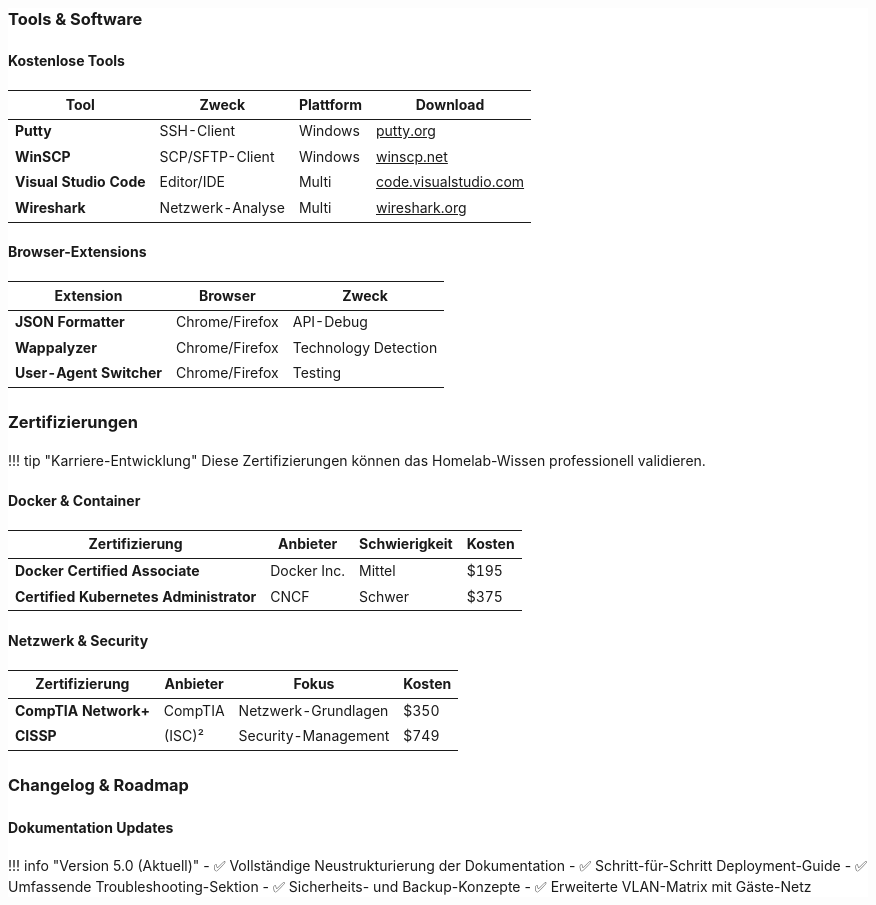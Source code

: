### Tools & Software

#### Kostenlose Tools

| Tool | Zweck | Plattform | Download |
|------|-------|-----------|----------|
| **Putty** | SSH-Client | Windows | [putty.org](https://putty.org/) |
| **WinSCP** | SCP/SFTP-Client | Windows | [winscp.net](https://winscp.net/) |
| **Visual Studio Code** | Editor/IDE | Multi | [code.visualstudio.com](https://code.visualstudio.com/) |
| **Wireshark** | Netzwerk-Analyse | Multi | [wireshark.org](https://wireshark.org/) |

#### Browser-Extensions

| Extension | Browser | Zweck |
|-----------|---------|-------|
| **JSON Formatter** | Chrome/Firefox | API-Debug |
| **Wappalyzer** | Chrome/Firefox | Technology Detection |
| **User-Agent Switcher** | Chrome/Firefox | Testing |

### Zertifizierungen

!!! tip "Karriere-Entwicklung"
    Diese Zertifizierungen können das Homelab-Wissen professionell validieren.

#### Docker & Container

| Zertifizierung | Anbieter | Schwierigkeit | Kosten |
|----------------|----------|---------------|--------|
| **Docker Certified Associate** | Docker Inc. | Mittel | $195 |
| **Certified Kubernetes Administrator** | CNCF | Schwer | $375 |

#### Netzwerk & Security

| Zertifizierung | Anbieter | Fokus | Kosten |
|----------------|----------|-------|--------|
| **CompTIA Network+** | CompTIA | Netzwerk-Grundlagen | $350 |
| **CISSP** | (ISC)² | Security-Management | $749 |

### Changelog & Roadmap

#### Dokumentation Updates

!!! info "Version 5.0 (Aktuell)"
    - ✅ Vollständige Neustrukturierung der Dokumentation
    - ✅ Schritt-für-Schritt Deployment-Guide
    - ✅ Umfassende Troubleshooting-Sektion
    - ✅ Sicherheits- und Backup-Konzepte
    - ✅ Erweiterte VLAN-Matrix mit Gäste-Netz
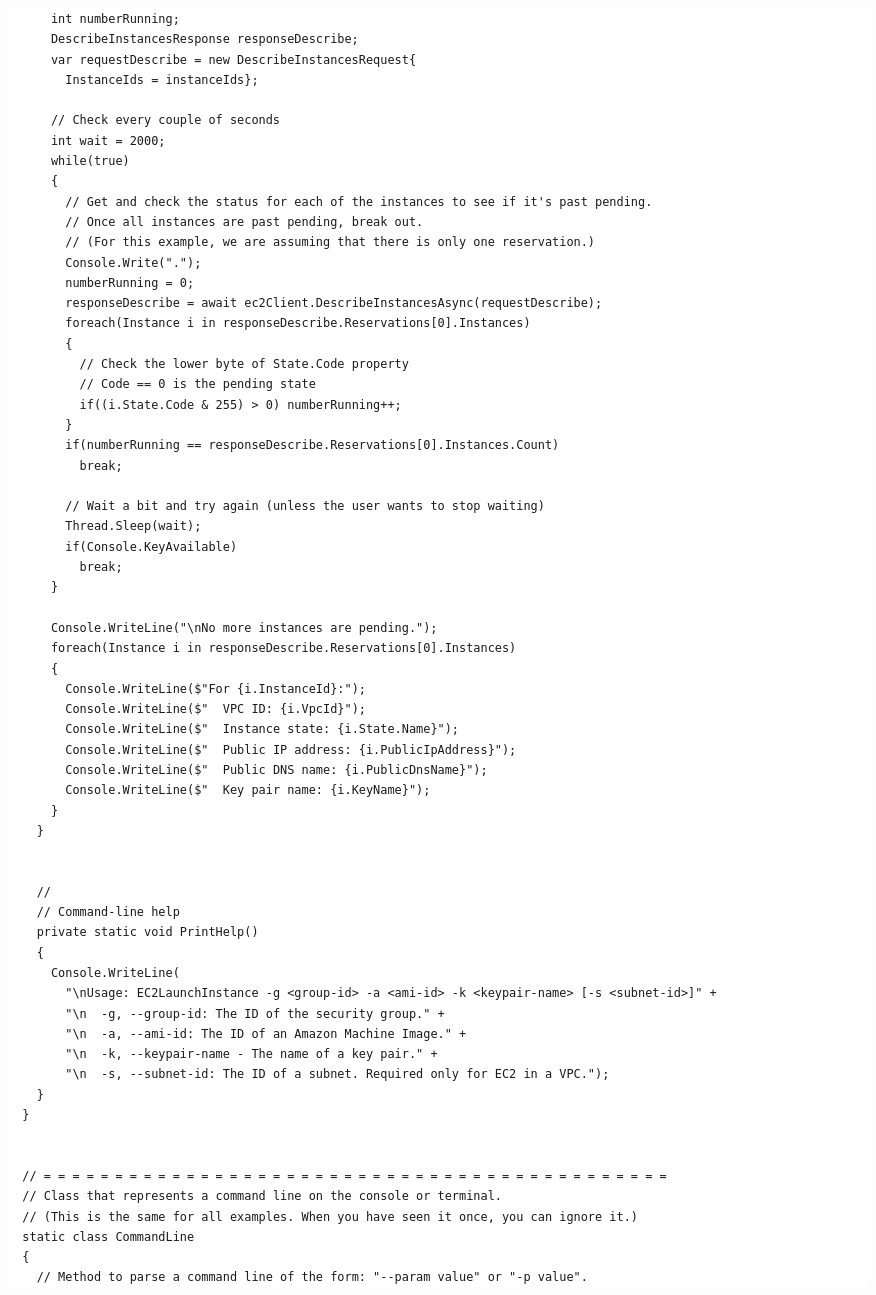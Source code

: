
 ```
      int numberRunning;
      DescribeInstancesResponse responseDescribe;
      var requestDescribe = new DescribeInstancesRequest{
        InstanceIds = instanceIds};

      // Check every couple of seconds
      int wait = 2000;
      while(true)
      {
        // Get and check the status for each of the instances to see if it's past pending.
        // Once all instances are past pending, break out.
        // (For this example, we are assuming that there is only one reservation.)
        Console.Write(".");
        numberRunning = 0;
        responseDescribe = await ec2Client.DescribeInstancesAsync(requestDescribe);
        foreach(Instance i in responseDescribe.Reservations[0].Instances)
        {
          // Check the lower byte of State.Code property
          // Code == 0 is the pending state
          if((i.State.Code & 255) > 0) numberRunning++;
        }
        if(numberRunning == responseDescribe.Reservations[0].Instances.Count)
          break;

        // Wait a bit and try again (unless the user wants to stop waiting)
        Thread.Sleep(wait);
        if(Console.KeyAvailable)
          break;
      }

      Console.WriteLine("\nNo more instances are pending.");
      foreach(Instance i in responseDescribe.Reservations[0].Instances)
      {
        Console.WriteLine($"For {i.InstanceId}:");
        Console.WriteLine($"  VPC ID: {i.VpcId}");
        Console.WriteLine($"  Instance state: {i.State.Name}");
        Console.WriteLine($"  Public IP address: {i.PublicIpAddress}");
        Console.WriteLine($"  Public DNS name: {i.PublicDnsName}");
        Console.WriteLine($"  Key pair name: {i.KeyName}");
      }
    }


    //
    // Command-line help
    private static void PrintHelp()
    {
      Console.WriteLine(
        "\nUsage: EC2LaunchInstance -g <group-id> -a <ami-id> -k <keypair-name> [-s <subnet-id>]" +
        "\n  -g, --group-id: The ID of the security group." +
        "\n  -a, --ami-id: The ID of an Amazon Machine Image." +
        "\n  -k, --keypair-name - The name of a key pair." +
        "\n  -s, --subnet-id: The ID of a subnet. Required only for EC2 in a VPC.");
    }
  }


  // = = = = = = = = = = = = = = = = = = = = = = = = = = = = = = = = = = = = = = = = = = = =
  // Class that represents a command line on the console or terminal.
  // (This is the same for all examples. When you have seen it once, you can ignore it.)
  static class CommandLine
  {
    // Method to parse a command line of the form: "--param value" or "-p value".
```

* * *

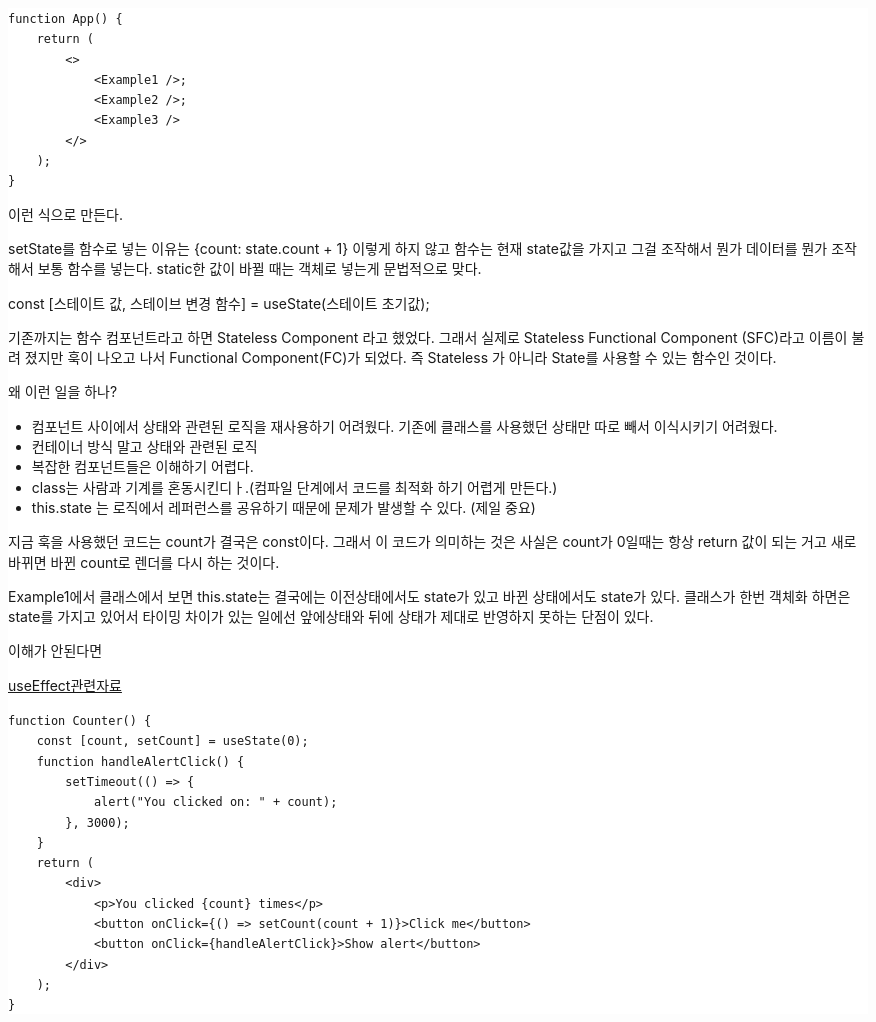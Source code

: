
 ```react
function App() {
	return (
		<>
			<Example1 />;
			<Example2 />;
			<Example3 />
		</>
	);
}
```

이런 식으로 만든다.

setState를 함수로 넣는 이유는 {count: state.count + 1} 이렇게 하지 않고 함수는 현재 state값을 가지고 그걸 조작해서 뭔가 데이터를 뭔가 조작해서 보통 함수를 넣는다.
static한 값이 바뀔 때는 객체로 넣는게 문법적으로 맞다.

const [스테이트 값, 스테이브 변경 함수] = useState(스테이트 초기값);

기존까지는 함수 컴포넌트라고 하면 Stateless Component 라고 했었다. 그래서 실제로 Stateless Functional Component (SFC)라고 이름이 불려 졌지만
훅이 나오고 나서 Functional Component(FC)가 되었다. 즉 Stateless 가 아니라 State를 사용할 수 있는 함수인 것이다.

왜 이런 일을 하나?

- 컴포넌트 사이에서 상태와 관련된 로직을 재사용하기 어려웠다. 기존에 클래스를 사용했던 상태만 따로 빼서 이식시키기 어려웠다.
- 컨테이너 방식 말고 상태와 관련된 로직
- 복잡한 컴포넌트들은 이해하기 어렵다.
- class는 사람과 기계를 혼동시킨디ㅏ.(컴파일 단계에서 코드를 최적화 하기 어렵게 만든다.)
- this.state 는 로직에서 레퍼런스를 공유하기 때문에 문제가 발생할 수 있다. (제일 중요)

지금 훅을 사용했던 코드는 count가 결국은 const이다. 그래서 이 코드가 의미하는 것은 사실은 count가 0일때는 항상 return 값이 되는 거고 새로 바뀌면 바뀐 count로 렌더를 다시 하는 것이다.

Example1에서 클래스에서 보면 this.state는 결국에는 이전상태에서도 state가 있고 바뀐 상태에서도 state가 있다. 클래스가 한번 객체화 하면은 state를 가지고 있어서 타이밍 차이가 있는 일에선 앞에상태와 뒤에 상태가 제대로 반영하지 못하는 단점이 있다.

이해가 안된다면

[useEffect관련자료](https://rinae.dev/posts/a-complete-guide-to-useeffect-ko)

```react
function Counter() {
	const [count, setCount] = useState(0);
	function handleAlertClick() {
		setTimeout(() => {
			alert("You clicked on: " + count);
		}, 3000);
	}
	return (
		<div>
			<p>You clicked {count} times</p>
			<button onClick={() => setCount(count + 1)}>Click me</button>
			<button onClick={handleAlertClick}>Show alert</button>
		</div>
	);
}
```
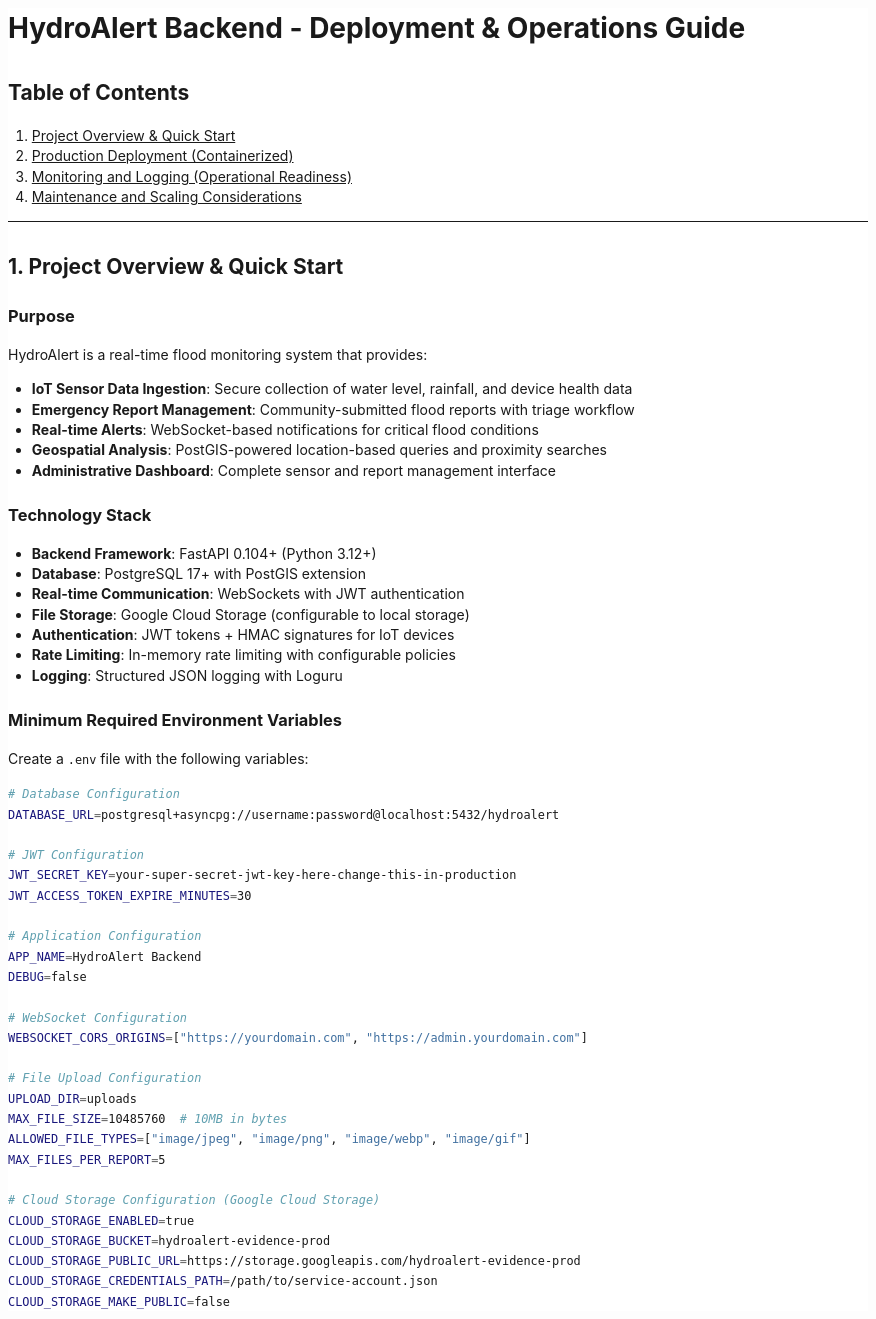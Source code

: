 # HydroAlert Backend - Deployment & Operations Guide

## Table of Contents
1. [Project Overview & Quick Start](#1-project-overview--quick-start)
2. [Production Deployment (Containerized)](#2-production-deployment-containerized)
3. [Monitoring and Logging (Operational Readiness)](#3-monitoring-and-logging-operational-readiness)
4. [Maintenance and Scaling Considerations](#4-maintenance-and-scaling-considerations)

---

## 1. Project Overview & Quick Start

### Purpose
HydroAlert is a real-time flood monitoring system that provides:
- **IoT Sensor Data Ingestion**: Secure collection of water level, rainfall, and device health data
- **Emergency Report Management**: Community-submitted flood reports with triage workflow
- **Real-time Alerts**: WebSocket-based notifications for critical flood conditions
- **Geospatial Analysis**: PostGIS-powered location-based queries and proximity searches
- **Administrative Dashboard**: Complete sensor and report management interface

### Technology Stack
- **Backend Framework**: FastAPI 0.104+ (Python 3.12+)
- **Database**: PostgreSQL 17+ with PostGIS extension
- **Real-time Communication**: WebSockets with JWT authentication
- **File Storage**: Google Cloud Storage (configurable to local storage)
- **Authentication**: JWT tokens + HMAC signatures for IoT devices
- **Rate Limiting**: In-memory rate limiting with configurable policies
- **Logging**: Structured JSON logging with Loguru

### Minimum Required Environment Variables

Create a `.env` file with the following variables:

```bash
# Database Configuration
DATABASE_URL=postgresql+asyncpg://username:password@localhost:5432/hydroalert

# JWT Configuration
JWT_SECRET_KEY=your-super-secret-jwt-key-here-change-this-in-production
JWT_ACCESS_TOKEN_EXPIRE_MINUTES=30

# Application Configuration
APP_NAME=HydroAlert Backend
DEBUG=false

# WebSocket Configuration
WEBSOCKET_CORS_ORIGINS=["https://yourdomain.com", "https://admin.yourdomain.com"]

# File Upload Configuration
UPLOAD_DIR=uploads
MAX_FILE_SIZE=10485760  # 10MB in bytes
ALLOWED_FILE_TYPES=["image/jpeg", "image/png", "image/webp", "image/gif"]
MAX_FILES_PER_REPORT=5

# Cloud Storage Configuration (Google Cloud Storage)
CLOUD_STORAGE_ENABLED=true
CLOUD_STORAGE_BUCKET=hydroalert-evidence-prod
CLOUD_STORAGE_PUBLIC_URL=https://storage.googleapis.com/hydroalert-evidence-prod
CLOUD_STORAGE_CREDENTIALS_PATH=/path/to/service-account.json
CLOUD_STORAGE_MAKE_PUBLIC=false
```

TASK TO COMPLETE: All lines containing "Docker" in the material above should appear in your reply, copied exactly.

OUTPUT BELOW:
#### Docker & Container
| **Docker Certified Associate** | Docker Inc. | Mittel | $195 |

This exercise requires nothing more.